= ASSIGNMENT =
Match the string "population" against each line below, and copy every line that matches.

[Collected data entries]

· · · · ·

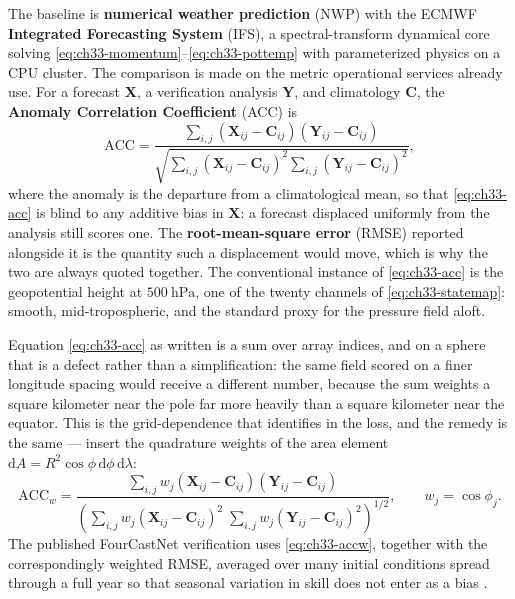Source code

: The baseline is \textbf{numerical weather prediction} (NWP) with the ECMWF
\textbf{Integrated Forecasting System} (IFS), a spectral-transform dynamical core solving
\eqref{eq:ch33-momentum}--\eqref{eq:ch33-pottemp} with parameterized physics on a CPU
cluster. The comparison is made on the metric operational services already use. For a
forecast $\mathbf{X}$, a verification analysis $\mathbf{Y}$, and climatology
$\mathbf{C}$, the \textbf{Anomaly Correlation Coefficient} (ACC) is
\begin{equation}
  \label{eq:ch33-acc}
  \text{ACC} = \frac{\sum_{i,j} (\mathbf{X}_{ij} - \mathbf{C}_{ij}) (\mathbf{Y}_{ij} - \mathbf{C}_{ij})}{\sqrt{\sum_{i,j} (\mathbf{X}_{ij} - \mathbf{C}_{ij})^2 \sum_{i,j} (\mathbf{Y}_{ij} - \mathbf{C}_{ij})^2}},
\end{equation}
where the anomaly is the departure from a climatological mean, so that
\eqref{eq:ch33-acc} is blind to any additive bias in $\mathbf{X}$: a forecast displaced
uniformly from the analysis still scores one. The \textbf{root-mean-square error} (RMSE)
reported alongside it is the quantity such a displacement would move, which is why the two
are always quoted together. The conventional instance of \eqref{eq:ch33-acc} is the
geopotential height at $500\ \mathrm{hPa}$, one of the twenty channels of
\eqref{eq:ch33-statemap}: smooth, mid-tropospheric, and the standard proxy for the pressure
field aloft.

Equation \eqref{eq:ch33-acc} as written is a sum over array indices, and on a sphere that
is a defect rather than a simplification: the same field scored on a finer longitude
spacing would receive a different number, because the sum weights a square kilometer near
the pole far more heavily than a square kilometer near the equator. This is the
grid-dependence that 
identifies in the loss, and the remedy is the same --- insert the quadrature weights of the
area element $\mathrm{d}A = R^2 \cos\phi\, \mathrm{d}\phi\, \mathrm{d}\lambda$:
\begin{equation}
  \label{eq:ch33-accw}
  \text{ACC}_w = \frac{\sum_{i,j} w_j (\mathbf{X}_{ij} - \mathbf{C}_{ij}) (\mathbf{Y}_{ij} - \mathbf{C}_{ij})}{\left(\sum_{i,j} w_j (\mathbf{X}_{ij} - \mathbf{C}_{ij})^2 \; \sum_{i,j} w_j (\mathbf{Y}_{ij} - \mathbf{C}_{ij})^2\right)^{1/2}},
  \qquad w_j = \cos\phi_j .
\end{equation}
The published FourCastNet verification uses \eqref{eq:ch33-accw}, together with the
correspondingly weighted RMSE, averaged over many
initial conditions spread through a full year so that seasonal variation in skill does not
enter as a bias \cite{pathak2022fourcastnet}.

· · · · ·

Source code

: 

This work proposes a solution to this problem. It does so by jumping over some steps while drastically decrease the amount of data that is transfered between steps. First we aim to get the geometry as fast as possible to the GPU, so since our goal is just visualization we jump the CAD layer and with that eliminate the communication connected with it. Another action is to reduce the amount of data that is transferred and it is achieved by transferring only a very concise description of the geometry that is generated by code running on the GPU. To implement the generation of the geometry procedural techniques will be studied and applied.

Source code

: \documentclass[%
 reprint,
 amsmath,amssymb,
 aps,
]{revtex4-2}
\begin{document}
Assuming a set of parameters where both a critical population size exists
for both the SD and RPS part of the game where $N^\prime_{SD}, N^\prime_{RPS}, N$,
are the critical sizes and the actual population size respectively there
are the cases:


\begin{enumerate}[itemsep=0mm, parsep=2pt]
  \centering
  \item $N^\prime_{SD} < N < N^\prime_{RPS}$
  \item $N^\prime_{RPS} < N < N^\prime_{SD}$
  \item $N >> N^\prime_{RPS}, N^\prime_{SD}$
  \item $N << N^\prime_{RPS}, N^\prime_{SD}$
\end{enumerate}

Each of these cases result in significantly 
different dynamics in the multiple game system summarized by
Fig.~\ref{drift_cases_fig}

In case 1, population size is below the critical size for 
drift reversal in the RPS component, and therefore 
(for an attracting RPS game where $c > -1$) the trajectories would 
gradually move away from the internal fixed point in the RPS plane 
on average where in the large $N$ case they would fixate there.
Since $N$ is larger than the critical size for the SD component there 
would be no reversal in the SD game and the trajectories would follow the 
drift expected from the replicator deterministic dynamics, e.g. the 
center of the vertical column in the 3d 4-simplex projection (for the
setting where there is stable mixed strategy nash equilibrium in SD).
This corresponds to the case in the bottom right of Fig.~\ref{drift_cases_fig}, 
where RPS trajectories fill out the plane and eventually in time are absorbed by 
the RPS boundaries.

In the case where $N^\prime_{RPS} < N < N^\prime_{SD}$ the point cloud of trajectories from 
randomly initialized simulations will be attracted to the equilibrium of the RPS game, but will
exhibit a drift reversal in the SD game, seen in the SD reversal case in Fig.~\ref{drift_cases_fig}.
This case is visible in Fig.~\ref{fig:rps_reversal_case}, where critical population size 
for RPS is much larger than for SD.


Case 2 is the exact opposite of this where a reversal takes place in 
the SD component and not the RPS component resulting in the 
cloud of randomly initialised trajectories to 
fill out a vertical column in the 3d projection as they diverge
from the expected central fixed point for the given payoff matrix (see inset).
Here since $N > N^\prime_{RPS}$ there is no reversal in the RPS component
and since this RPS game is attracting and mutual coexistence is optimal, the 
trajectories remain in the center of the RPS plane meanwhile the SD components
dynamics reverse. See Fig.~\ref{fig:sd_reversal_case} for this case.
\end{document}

· · · · ·

= WORKED SOLUTION =
Assuming a set of parameters where both a critical population size exists
are the critical sizes and the actual population size respectively there
In case 1, population size is below the critical size for 
This case is visible in Fig.~\ref{fig:rps_reversal_case}, where critical population size 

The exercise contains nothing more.